* _ACTIVITY_
Each line holding the string "winter" is to be copied from the data.

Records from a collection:
=======
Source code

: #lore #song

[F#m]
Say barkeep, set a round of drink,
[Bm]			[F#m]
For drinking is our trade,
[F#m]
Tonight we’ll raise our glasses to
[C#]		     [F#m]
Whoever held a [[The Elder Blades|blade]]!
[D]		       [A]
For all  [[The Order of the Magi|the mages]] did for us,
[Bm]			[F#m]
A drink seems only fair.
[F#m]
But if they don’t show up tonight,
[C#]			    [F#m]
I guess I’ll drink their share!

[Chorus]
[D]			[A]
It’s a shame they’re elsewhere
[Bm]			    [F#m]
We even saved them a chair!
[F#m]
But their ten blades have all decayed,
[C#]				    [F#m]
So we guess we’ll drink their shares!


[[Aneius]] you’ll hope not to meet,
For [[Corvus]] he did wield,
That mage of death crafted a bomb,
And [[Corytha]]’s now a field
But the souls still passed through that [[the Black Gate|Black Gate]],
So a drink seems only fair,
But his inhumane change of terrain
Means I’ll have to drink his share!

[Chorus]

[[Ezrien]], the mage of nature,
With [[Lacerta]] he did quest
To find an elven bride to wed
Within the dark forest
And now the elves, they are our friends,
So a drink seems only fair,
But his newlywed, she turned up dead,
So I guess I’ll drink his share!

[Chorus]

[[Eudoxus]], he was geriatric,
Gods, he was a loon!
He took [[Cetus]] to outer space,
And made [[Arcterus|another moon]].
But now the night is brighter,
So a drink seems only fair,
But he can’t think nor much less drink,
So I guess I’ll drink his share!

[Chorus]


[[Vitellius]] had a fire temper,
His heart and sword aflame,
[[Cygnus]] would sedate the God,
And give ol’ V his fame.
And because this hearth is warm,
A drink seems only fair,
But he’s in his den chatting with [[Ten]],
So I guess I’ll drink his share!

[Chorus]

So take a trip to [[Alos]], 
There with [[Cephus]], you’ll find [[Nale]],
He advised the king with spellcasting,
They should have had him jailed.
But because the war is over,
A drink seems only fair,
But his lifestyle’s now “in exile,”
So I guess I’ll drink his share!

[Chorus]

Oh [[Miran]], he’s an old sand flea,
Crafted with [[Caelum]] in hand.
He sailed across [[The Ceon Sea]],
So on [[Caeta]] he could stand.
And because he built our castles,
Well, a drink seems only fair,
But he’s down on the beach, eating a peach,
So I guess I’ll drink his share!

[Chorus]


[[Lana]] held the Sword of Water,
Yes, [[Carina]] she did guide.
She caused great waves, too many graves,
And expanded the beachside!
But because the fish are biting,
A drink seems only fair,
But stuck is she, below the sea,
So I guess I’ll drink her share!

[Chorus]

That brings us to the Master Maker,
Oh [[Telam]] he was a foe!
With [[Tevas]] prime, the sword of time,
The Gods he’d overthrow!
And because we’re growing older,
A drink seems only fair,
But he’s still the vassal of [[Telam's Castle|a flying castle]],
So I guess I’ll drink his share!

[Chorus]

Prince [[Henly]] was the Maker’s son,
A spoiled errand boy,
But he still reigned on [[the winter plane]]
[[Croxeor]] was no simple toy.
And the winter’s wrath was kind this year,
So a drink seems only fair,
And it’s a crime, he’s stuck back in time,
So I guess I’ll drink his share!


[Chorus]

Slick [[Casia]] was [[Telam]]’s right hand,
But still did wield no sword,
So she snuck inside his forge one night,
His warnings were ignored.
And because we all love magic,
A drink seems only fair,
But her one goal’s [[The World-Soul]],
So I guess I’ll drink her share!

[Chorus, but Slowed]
=======
* _WRITTEN REPLY_
But he still reigned on [[the winter plane]]
And the winter’s wrath was kind this year,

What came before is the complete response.